**Exercise aim**:
Extract all lines that hold "Haziel" from the records below.

(Records from a data source)
════════════════

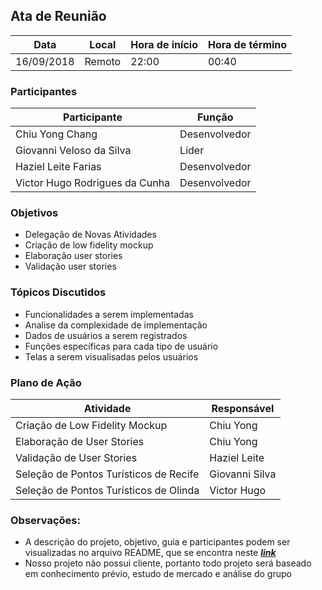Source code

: ## **Ata de Reunião**

| **Data** | **Local** | **Hora de início** | **Hora de término** |
| --- | --- | --- | --- |
| 16/09/2018 | Remoto | 22:00 | 00:40 |

### **Participantes**

| **Participante** | **Função** |
| --- | --- |
| Chiu Yong Chang | Desenvolvedor |
| Giovanni Veloso da Silva | Líder |
| Haziel Leite Farias | Desenvolvedor |
| Victor Hugo Rodrigues da Cunha | Desenvolvedor |

### **Objetivos**

- Delegação de Novas Atividades
- Criação de low fidelity mockup
- Elaboração user stories
- Validação user stories

### **Tópicos Discutidos**

- Funcionalidades a serem implementadas
- Analise da complexidade de implementação
- Dados de usuários a serem registrados
- Funções específicas para cada tipo de usuário
- Telas a serem visualisadas pelos usuários

### **Plano de Ação**

| **Atividade** | **Responsável** |
| --- | --- |
| Criação de Low Fidelity Mockup | Chiu Yong |
| Elaboração de User Stories | Chiu Yong |
| Validação de User Stories | Haziel Leite |
| Seleção de Pontos Turísticos de Recife | Giovanni Silva |
| Seleção de Pontos Turísticos de Olinda | Victor Hugo |


### **Observações:** 
- A descrição do projeto, objetivo, guia e participantes podem ser visualizadas no arquivo README, que se encontra neste [***link***](https://github.com/chiuyong/iGuia/blob/master/README.md "iGuia README")
- Nosso projeto não possui cliente, portanto todo projeto será baseado em conhecimento prévio, estudo de mercado e análise do grupo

════════════════

**Expected answer**:
| Haziel Leite Farias | Desenvolvedor |
| Validação de User Stories | Haziel Leite |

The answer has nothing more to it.